If you are using Vegas as a DAW, you would record one input (or one premix) per channel, up to the maximum your sound recording interface allows, then adjust levels, pan, and compression, etc. etc. in the mix.

The use of busses usually occurs in the editing / output phase, not the recording phase, if I understand your question correctly.

With all sympathy for your dilemma, I can say that an ounce of planning is worth a pound of correction in post; I'm sure Peter can shed a little more light on your situation . . .
datman wrote on 2/13/2011, 9:30 PM
I think I have the basic idea on how to set this up now. Similar to how I set it up before except only one audio bus. Perhaps most important everything is connected then powered up! The only thing that has me worried is if it feeds back hard. The hard clip can’t be good for the gear.

This is really a simple record setup. I will run each mic to a mono channel for the recording. Mute all but the 3 vocal mics in the echo control panel. I didn’t know this does not affect the recording.

After I record it I can spend days playing with it in Vegas. I’m looking forward to using the plug-in chainer, something I rarely used before. I’m also thinking all I have to do to create a stereo mix down is pan one guitar 70 % to the right the other 70 % to the left the lead vocals near the middle and do something similar with the drums.

I was going to record the entire session in one take not knowing a better way to master each track and knowing what a trick bag cutting and syncing up all the tracks can be not to mention stopping and starting the recording during the session ending up with dozens of default titled tracks.

So I plan to listen and tweak each track then render the entire mix to 2 channels.

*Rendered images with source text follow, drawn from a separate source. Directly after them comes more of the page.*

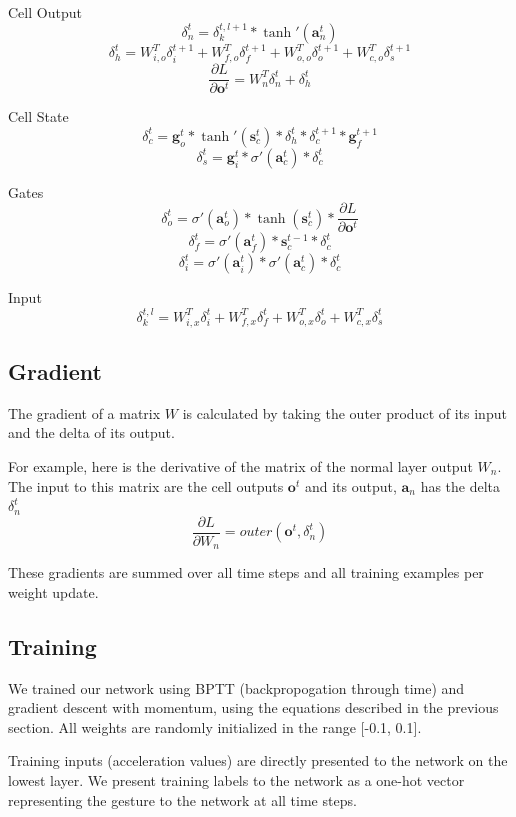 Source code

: \documentclass[11pt]{article}
\begin{document}
Cell Output
\[  \delta_{n}^{t} = \delta_{k}^{t,l+1}*\tanh'({\textbf{a}_{n}^{t}}) \]
\[ \delta_{h}^{t} = W_{i,o}^{T}\delta_{i}^{t+1} +  W_{f,o}^{T}\delta_{f}^{t+1} +  W_{o,o}^{T}\delta_{o}^{t+1} +  W_{c,o}^{T}\delta_{s}^{t+1} \]
\[ \frac{\partial L}{\partial \textbf{o}^{t}} = W_{n}^{T} \delta_{n}^{t} +  \delta_{h}^{t} \]

Cell State
\[ \delta_{c}^{t} = \textbf{g}_{o}^{t} * \tanh'({\textbf{s}_{c}^{t}}) * \delta_{h}^{t} * \delta_{c}^{t+1} * \textbf{g}_{f}^{t+1} \]
\[ \delta_{s}^{t} = \textbf{g}_{i}^{t} * \sigma'(\textbf{a}_{c}^{t}) * \delta_{c}^{t} \]

Gates
\[ \delta_{o}^{t} = \sigma'(\textbf{a}_{o}^{t}) * \tanh( \textbf{s}_{c}^{t}) * \frac{\partial L}{\partial \textbf{o}^{t}} \]
\[ \delta_{f}^{t} = \sigma'(\textbf{a}_{f}^{t}) * \textbf{s}_{c}^{t-1} * \delta_{c}^{t} \]
\[ \delta_{i}^{t} = \sigma'(\textbf{a}_{i}^{t}) * \sigma'( \textbf{a}_{c}^{t}) * \delta_{c}^{t} \]

Input
\[  \delta_{k}^{t,l} = W_{i,x}^{T}\delta_{i}^{t} +  W_{f,x}^{T}\delta_{f}^{t} +  W_{o,x}^{T}\delta_{o}^{t} +  W_{c,x}^{T}\delta_{s}^{t} \]

\subsection{Gradient}

The gradient of a matrix \(W\) is calculated by
taking the outer product of its input and the delta
of its output.

For example, here is the derivative of the matrix of
the normal layer output \(W_{n}\). The input to
this matrix are the cell outputs \(\textbf{o}^{t}\) and
its output, \(\textbf{a}_{n}\) has the delta \(\delta_{n}^{t}\)
\[ \frac{\partial L}{\partial W_{n}} = outer(\textbf{o}^{t}, \delta_{n}^{t} ) \]

These gradients are summed over all time steps and
all training examples per weight update.

\subsection{Training}

We trained our network using BPTT (backpropogation through time) and
gradient descent with momentum, using the equations described in
the previous section. All weights are randomly initialized
in the range [-0.1, 0.1].

Training inputs (acceleration values) are directly presented to
the network on the lowest layer. We present training labels 
to the network as a one-hot vector representing the
gesture to the network at all time steps.
\end{document}
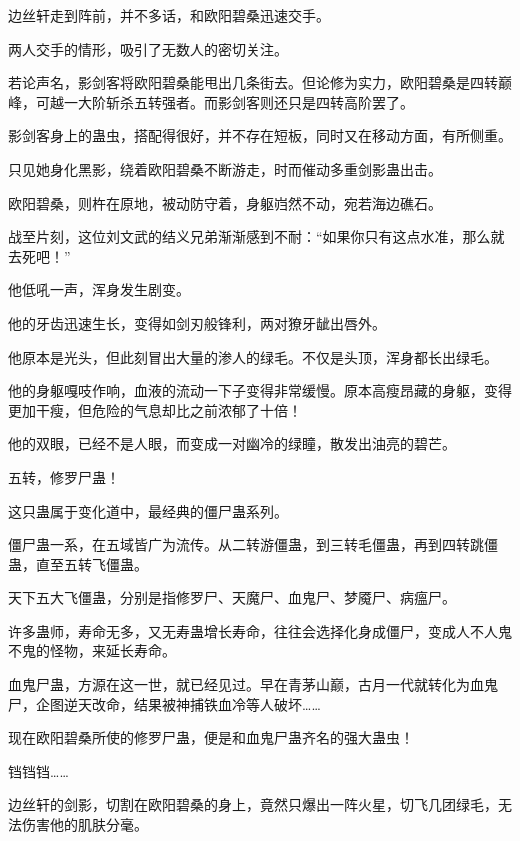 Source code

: 
\begin{this_body}



边丝轩走到阵前，并不多话，和欧阳碧桑迅速交手。

两人交手的情形，吸引了无数人的密切关注。

若论声名，影剑客将欧阳碧桑能甩出几条街去。但论修为实力，欧阳碧桑是四转巅峰，可越一大阶斩杀五转强者。而影剑客则还只是四转高阶罢了。

影剑客身上的蛊虫，搭配得很好，并不存在短板，同时又在移动方面，有所侧重。

只见她身化黑影，绕着欧阳碧桑不断游走，时而催动多重剑影蛊出击。

欧阳碧桑，则杵在原地，被动防守着，身躯岿然不动，宛若海边礁石。

战至片刻，这位刘文武的结义兄弟渐渐感到不耐：“如果你只有这点水准，那么就去死吧！”

他低吼一声，浑身发生剧变。

他的牙齿迅速生长，变得如剑刃般锋利，两对獠牙龇出唇外。

他原本是光头，但此刻冒出大量的渗人的绿毛。不仅是头顶，浑身都长出绿毛。

他的身躯嘎吱作响，血液的流动一下子变得非常缓慢。原本高瘦昂藏的身躯，变得更加干瘦，但危险的气息却比之前浓郁了十倍！

他的双眼，已经不是人眼，而变成一对幽冷的绿瞳，散发出油亮的碧芒。

五转，修罗尸蛊！

这只蛊属于变化道中，最经典的僵尸蛊系列。

僵尸蛊一系，在五域皆广为流传。从二转游僵蛊，到三转毛僵蛊，再到四转跳僵蛊，直至五转飞僵蛊。

天下五大飞僵蛊，分别是指修罗尸、天魔尸、血鬼尸、梦魇尸、病瘟尸。

许多蛊师，寿命无多，又无寿蛊增长寿命，往往会选择化身成僵尸，变成人不人鬼不鬼的怪物，来延长寿命。

血鬼尸蛊，方源在这一世，就已经见过。早在青茅山巅，古月一代就转化为血鬼尸，企图逆天改命，结果被神捕铁血冷等人破坏……

现在欧阳碧桑所使的修罗尸蛊，便是和血鬼尸蛊齐名的强大蛊虫！

铛铛铛……

边丝轩的剑影，切割在欧阳碧桑的身上，竟然只爆出一阵火星，切飞几团绿毛，无法伤害他的肌肤分毫。


\end{this_body}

Then copy each track and delete the rest of the render.

Thinking about it now I guess I could start and stop for each track and save a new Vegas file for each. Although I think once I get it recording correctly I may not want to stop for fear something will get whacked.

I guess I’m showing how much of a newbee I am. I just want to hear all the suggestions I can get. I should have come here first. My Mona would most likely still be working.